Work instruction –
In the answer, each line from the top of the material through the line that contains "Każdy moduł powinien" is restated exactly. No picture is given again.

^^^^

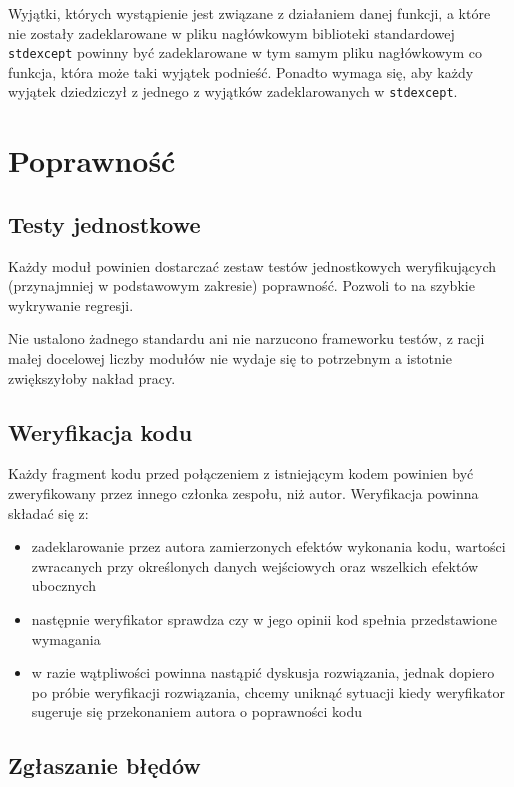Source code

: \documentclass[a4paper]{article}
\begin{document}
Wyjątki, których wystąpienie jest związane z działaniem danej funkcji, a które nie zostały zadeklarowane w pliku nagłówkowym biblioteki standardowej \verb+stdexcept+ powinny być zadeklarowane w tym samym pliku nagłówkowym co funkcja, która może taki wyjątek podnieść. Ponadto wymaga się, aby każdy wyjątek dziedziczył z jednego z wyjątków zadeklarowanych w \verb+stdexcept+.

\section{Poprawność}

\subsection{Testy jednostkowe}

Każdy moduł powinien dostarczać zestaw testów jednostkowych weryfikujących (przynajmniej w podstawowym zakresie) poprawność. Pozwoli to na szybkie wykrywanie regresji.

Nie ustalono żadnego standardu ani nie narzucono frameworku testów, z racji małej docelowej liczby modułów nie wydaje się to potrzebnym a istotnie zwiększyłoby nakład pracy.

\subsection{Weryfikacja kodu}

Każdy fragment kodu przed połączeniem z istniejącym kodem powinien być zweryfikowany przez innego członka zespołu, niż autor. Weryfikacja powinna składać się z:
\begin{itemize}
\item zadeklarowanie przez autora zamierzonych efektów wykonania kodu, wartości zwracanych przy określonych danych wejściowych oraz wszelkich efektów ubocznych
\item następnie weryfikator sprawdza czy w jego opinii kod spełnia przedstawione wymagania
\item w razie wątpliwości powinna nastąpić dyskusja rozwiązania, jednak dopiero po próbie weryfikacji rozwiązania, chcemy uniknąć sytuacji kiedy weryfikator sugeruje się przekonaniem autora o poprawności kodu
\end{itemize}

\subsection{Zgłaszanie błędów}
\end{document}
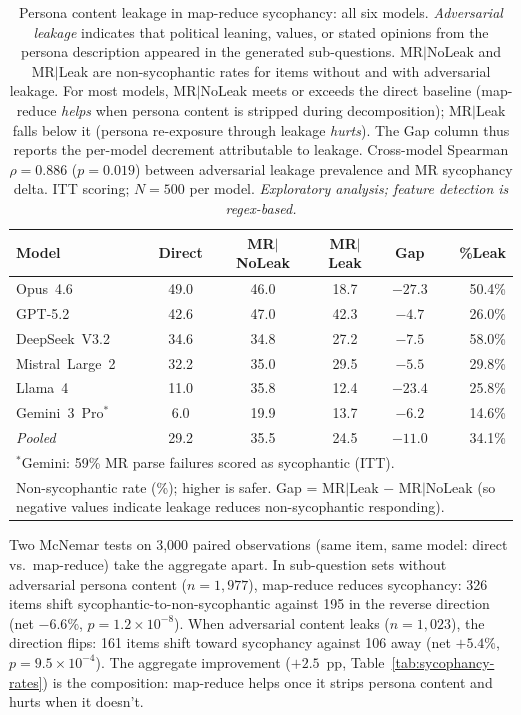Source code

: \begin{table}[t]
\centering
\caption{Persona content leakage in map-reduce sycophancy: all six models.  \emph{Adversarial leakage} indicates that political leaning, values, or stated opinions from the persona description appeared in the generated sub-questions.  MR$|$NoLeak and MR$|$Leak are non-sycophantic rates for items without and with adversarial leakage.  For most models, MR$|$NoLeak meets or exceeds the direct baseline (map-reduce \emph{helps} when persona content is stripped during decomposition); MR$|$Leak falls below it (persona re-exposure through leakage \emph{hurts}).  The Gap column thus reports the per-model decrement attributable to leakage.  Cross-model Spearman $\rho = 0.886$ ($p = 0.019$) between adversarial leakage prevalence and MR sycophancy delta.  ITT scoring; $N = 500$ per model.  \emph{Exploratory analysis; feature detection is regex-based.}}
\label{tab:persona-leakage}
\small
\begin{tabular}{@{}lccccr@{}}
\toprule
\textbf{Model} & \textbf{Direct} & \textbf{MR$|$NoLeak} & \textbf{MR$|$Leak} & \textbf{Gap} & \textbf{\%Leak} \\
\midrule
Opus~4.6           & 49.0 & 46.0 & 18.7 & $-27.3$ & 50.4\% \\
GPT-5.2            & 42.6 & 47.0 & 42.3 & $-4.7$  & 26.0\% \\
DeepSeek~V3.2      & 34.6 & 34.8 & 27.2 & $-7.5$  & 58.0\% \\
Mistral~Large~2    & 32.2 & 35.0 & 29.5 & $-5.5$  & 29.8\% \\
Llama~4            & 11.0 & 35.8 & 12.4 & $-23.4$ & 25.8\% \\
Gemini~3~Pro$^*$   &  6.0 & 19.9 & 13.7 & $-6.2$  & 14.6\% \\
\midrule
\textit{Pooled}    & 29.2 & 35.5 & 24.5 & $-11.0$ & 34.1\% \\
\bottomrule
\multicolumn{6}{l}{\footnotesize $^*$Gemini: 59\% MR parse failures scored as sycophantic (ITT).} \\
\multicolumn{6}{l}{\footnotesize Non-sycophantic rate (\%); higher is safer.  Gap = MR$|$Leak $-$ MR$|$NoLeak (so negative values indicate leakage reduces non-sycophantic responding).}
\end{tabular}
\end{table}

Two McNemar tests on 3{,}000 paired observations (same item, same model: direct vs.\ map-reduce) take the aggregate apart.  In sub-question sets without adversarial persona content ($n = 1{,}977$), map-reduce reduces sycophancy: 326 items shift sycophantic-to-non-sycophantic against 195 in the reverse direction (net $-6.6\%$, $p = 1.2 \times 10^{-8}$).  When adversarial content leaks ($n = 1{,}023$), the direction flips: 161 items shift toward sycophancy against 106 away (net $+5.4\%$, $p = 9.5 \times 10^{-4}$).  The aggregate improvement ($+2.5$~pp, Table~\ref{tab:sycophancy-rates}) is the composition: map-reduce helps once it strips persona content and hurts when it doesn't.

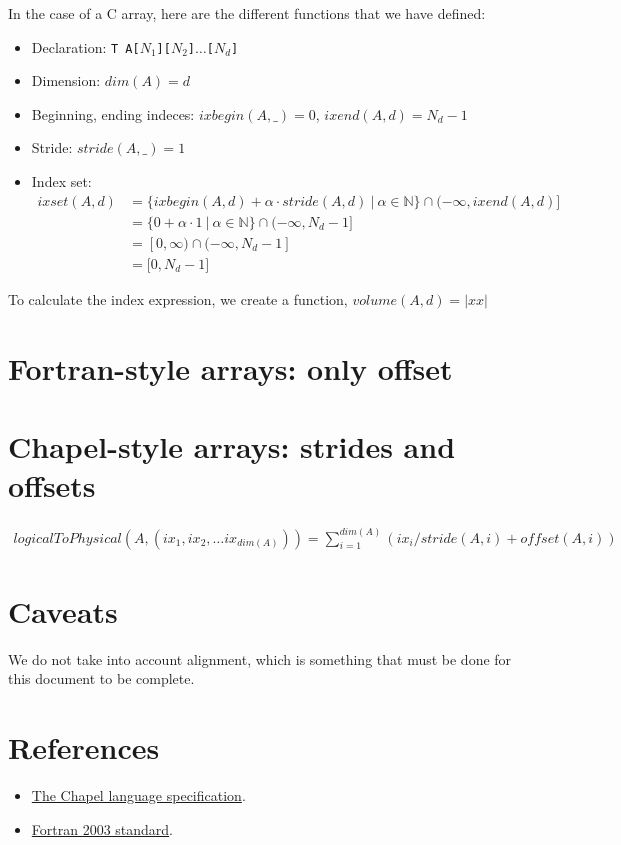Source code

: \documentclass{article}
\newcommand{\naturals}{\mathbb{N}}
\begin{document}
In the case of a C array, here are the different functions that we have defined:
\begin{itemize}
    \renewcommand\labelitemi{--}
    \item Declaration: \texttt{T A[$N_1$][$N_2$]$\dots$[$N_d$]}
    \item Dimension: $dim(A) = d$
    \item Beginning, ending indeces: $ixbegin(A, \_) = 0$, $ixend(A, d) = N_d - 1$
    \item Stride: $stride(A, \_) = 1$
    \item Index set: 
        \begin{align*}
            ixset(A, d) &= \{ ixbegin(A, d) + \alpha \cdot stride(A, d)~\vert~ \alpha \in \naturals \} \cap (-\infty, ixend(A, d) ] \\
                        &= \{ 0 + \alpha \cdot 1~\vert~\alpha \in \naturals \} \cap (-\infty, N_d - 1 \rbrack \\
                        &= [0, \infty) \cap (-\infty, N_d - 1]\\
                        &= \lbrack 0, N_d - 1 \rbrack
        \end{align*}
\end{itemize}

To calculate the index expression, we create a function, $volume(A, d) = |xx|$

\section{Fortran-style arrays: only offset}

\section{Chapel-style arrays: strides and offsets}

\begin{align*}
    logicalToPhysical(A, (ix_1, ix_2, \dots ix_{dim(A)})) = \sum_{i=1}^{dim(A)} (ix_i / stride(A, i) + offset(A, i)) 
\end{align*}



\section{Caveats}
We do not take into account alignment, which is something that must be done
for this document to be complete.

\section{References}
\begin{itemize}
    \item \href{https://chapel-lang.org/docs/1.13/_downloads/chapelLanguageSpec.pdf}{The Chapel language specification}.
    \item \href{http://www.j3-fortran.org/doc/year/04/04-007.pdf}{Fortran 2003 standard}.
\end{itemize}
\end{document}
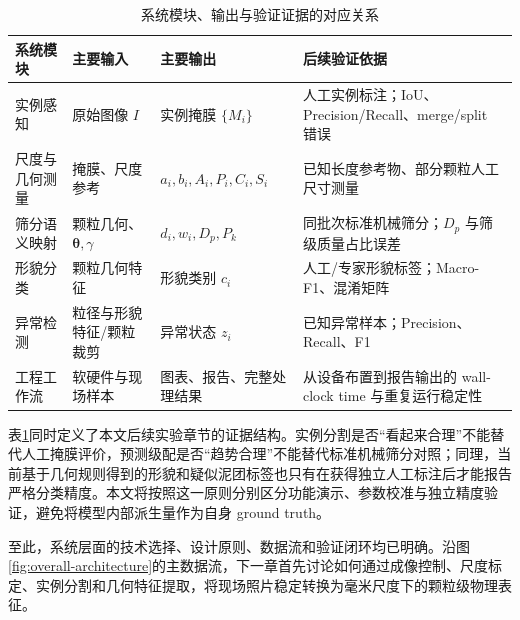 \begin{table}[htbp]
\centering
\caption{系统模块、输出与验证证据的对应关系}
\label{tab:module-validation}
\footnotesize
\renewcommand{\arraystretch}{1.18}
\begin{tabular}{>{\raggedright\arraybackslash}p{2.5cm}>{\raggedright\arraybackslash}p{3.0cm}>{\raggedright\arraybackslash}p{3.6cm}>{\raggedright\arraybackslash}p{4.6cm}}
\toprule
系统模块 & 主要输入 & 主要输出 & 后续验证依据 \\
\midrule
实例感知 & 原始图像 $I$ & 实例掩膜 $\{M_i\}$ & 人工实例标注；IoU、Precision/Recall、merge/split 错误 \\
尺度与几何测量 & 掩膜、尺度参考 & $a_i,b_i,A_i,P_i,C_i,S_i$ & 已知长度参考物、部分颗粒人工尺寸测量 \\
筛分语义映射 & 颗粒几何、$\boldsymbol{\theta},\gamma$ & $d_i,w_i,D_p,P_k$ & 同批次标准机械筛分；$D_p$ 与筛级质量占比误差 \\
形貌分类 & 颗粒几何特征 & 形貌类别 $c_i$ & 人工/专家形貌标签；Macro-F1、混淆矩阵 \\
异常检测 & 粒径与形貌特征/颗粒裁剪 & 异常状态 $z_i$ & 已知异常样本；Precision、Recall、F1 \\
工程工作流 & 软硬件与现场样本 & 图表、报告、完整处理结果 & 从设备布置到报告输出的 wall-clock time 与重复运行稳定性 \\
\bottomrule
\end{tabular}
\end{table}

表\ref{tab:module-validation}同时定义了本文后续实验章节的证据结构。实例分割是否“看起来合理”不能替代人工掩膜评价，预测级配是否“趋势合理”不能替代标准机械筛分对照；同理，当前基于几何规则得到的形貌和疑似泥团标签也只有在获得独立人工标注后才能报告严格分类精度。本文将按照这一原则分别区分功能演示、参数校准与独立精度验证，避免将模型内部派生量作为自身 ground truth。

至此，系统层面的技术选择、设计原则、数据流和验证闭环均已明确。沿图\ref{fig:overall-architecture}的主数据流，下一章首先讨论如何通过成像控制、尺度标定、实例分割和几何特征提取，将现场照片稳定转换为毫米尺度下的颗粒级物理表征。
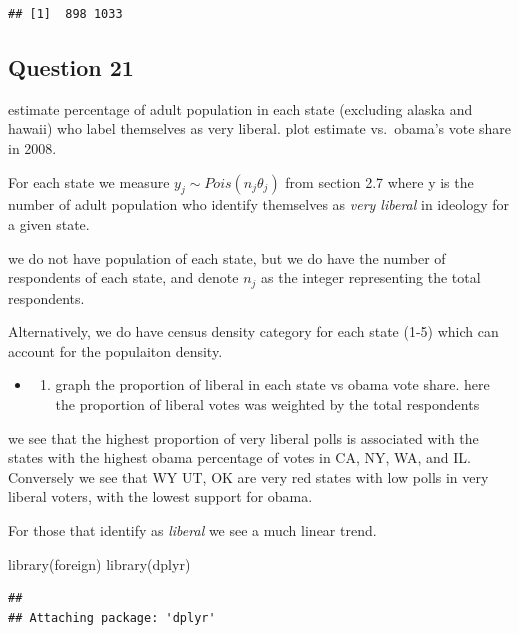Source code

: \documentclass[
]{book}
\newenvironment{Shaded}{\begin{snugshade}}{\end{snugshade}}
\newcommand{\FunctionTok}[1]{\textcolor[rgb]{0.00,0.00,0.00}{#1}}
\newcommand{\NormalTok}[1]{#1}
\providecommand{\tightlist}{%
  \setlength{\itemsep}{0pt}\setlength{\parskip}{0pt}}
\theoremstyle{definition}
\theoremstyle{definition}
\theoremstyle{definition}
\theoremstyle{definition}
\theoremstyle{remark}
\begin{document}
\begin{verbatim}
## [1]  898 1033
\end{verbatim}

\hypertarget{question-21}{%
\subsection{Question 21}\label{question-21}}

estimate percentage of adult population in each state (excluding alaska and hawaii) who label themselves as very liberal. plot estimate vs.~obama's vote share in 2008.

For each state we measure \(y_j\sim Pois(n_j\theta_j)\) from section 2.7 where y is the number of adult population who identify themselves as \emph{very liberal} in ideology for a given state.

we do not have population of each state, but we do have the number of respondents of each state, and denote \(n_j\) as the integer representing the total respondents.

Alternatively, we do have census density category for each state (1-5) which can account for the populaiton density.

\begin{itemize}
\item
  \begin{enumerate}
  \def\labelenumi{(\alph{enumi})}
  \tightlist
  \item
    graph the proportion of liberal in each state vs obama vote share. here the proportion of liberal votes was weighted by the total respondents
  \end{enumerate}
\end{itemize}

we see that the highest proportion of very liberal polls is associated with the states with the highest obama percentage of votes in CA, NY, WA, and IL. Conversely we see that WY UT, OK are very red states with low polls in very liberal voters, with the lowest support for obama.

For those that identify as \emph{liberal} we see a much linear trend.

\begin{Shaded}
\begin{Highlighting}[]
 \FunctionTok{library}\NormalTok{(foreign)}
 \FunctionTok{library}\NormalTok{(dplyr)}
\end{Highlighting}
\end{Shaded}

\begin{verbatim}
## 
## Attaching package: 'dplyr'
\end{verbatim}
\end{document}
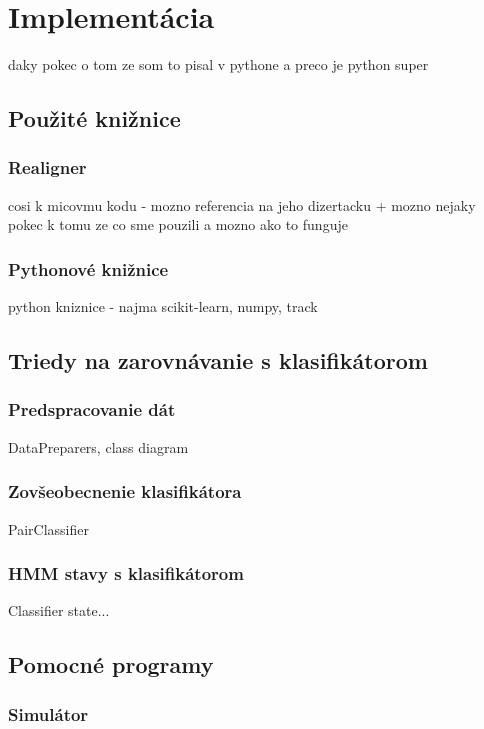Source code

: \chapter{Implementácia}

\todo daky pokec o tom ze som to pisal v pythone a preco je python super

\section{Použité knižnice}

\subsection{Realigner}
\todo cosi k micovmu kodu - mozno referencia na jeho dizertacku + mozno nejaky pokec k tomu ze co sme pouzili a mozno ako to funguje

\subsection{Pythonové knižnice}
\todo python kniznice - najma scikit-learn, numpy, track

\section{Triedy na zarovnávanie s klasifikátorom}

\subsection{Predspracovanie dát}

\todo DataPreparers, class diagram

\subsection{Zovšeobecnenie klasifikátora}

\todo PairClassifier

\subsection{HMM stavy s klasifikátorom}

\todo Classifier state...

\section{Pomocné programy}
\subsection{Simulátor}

^^^^

Output below –
Source code

: \documentclass[a4paper]{article}
\begin{document}
Wyjątki, których wystąpienie jest związane z działaniem danej funkcji, a które nie zostały zadeklarowane w pliku nagłówkowym biblioteki standardowej \verb+stdexcept+ powinny być zadeklarowane w tym samym pliku nagłówkowym co funkcja, która może taki wyjątek podnieść. Ponadto wymaga się, aby każdy wyjątek dziedziczył z jednego z wyjątków zadeklarowanych w \verb+stdexcept+.

\section{Poprawność}

\subsection{Testy jednostkowe}

Każdy moduł powinien dostarczać zestaw testów jednostkowych weryfikujących (przynajmniej w podstawowym zakresie) poprawność. Pozwoli to na szybkie wykrywanie regresji.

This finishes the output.